(Beginning of The data)
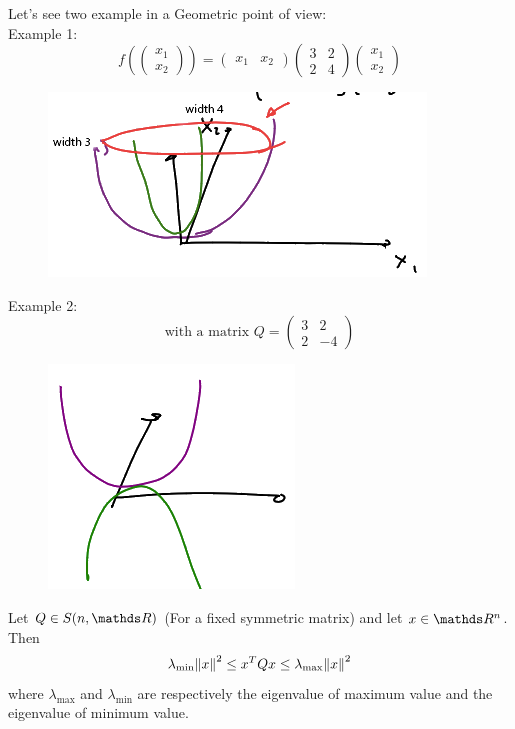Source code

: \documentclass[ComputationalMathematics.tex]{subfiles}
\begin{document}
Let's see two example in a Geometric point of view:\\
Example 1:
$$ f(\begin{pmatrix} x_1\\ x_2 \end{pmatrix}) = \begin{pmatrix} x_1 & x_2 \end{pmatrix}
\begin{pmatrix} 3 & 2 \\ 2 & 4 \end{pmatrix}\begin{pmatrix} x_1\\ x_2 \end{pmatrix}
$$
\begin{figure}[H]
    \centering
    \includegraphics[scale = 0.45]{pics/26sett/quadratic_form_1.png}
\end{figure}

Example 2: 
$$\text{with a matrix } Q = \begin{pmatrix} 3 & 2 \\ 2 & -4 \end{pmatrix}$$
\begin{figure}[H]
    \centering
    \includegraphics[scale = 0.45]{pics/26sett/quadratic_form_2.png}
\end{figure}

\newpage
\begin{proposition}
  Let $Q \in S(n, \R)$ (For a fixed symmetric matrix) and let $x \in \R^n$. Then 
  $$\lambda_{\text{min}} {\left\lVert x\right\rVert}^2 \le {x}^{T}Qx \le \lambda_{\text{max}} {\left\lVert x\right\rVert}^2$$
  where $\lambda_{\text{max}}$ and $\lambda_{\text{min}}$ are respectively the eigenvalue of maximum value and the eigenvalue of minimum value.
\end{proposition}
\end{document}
(End of The data)
(Beginning of The data)
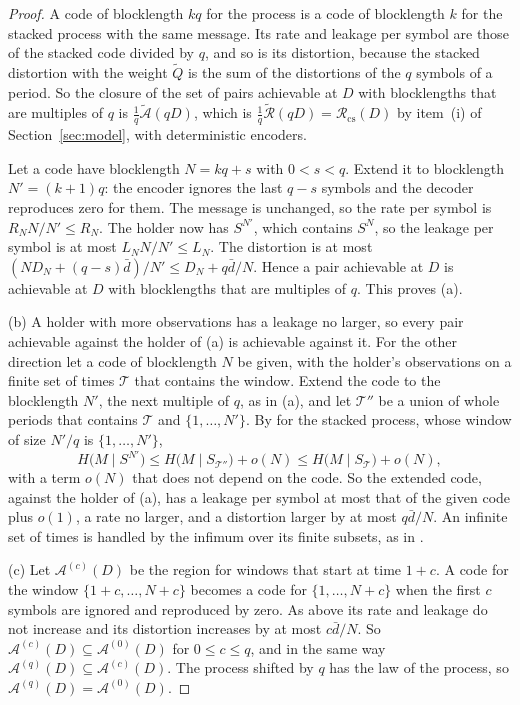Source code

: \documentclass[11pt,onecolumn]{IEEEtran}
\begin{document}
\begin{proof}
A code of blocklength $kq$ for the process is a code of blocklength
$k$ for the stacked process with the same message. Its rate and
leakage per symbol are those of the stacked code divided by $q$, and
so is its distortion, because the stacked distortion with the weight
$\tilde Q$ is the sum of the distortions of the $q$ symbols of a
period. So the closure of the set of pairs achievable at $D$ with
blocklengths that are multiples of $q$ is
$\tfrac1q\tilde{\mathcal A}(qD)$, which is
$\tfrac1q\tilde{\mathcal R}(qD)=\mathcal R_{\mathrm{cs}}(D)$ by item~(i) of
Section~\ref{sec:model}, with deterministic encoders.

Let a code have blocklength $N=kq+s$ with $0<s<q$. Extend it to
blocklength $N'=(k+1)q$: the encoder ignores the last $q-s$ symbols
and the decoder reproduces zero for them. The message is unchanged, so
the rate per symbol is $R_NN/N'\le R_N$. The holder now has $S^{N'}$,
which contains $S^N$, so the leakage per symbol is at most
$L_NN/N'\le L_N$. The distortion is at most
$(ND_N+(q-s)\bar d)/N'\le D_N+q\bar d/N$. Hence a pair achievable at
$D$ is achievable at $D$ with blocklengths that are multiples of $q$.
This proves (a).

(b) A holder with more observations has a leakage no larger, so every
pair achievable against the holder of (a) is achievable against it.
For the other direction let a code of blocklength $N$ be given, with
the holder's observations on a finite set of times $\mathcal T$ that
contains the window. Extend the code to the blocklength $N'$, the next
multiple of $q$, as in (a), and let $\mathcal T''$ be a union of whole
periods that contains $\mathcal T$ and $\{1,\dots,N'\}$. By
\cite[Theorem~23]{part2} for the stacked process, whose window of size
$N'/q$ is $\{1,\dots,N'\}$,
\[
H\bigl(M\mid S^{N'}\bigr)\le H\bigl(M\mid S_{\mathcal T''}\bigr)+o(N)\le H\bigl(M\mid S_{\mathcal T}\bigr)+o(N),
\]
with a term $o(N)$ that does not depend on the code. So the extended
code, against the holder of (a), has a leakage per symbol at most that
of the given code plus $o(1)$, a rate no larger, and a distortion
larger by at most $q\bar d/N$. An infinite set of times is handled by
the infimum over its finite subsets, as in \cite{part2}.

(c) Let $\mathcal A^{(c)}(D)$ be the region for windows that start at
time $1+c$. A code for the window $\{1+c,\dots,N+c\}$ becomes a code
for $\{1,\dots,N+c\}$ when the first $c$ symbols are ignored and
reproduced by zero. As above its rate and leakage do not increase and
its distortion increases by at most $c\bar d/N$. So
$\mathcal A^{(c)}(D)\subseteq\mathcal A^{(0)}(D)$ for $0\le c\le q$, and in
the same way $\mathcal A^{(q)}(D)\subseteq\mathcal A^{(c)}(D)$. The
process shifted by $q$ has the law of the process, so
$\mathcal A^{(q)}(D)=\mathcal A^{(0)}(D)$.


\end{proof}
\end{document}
(End of The data)
(Beginning of The data)
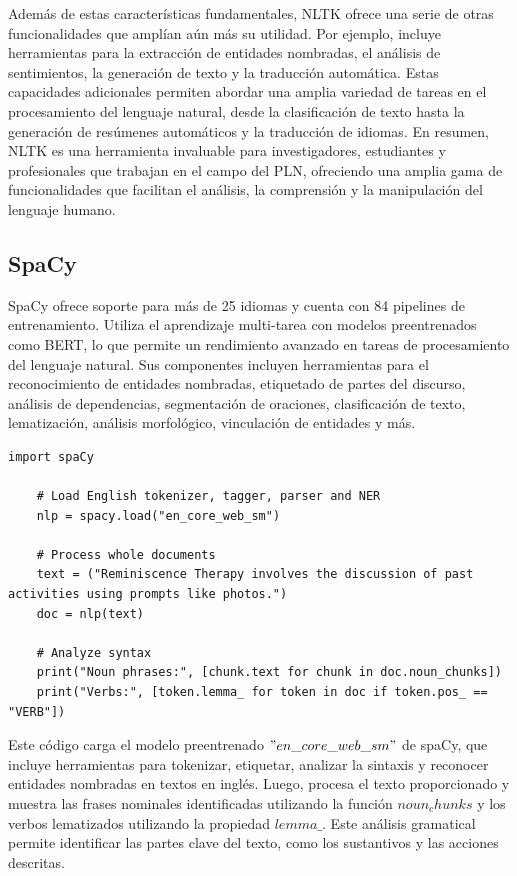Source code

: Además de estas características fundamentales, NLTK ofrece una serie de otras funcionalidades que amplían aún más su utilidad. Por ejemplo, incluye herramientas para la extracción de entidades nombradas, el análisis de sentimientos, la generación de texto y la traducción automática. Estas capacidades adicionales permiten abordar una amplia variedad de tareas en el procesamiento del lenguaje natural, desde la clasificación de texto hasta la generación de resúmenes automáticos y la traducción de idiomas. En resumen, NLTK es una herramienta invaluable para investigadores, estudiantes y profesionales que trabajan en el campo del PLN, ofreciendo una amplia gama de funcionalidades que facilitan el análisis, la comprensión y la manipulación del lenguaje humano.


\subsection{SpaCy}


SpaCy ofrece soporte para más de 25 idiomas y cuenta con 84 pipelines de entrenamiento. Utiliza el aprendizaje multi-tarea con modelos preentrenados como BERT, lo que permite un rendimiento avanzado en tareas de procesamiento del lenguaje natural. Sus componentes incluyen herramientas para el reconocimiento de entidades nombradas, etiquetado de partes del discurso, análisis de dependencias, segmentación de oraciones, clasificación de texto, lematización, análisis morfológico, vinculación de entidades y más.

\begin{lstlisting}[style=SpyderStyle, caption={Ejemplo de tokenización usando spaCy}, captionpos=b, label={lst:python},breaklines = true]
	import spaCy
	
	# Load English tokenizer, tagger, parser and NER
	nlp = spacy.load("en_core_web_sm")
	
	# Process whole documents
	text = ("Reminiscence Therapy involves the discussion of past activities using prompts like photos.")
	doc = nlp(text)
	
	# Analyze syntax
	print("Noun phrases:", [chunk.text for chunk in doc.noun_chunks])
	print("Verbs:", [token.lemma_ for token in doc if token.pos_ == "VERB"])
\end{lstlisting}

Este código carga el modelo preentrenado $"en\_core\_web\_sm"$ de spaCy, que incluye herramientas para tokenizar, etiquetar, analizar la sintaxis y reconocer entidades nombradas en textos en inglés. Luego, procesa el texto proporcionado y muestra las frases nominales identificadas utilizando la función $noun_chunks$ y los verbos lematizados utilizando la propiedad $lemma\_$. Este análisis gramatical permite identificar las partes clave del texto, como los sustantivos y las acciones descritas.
(End of The data)
→ **Task to carry out**
A line belongs in the answer if it contains the word "scale"; please copy each such line from the material.

→ **Completed exercise**
    \includegraphics[scale = 0.45]{pics/26sett/quadratic_form_1.png}
    \includegraphics[scale = 0.45]{pics/26sett/quadratic_form_2.png}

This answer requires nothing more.